* **Work order**
Say how many lines in the material below include "téměř". The answer is the number alone.

* **Recorded data**

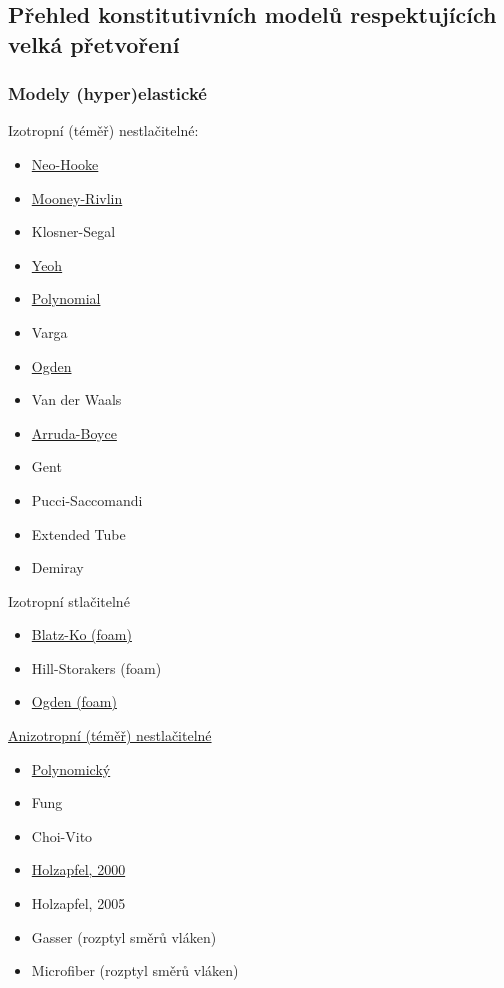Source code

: \subsection{Přehled konstitutivních modelů respektujících velká přetvoření}
\subsubsection{Modely (hyper)elastické}
Izotropní (téměř) nestlačitelné: 
\begin{itemize}
	\item \hyperref[sec:neo-hooke]{Neo-Hooke}
	\item \hyperref[sec:mooney-rivlin]{Mooney-Rivlin}
	\item Klosner-Segal
	\item \hyperref[sec:yeoh]{Yeoh}
	\item \hyperref[sec:polynomicky-model]{Polynomial}
	\item Varga
	\item \hyperref[sec:model-ogden]{Ogden}
	\item Van der Waals
	\item \hyperref[sec:arruda-boyce]{Arruda-Boyce}
	\item Gent
	\item Pucci-Saccomandi
	\item Extended Tube
	\item Demiray
\end{itemize}

Izotropní stlačitelné
\begin{itemize}
	\item \hyperref[sec:blatz-ko]{Blatz-Ko (foam)}
	\item Hill-Storakers (foam)
	\item \hyperref[sec:ogden-foam]{Ogden (foam)}
\end{itemize}

\hyperref[sec:anizotropni-hyperelasticke-modely]{Anizotropní (téměř) nestlačitelné}
\begin{itemize}
	\item \hyperref[sec:polynomicky-anizotropni-hyperelasticky-model]{Polynomický}
	\item Fung
	\item Choi-Vito
	\item \hyperref[sec:model-hgo]{Holzapfel, 2000}
	\item Holzapfel, 2005
	\item Gasser (rozptyl směrů vláken)
	\item Microfiber (rozptyl směrů vláken)
\end{itemize}

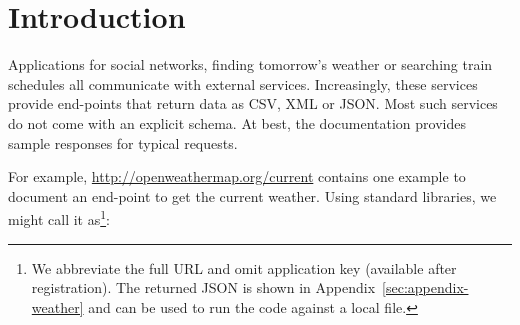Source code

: \documentclass[10pt]{sigplanconf}
\begin{document}
%
%

\section{Introduction}
\label{sec:introduction}

Applications for social networks, finding tomorrow's weather or searching train schedules
all communicate with external services. Increasingly, these services provide end-points that return
data as CSV, XML or JSON. Most such services do not come with an explicit schema. At best, the
documentation provides sample responses for typical requests.

For example, \url{http://openweathermap.org/current} contains one example to document an end-point
to get the current weather. Using standard libraries, we might call it as\footnote{We abbreviate
the full URL and omit application key (available after registration). The returned JSON is shown
in Appendix~\ref{sec:appendix-weather} and can be used to run the code against a local file.}:
\end{document}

* **Solved exercise**
2